(RECORDS PROVIDED Opens)

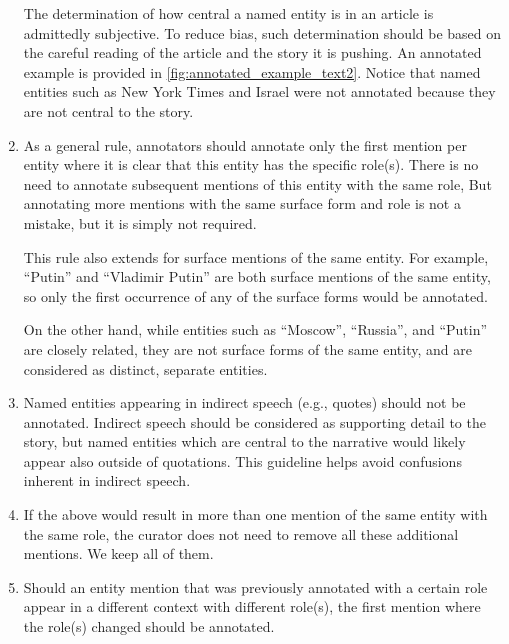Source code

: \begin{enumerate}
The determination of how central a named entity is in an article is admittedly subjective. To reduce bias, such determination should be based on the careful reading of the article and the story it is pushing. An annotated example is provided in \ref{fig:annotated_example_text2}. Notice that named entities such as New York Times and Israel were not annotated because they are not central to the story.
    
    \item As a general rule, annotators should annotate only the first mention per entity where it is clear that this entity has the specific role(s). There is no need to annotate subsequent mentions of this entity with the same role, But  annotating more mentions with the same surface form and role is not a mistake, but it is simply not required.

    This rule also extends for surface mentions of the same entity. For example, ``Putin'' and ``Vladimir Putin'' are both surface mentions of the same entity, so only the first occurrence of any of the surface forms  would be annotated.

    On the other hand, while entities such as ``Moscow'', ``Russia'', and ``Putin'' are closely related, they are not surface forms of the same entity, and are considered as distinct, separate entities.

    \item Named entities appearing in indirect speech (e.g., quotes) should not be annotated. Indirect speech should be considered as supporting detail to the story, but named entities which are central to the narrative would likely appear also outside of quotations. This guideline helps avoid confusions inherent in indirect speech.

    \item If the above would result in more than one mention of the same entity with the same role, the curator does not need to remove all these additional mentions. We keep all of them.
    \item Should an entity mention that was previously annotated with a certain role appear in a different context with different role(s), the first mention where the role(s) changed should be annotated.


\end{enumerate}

(RECORDS PROVIDED Closes)

→ **WHAT THIS TASK INVOLVES**
Your reply should be an exact copy of every line from the line with "all of them." through the final line of the data, and nothing more.

→ **RESPONSE TO THE EXERCISE**
    \item If the above would result in more than one mention of the same entity with the same role, the curator does not need to remove all these additional mentions. We keep all of them.
    \item Should an entity mention that was previously annotated with a certain role appear in a different context with different role(s), the first mention where the role(s) changed should be annotated.


\end{enumerate}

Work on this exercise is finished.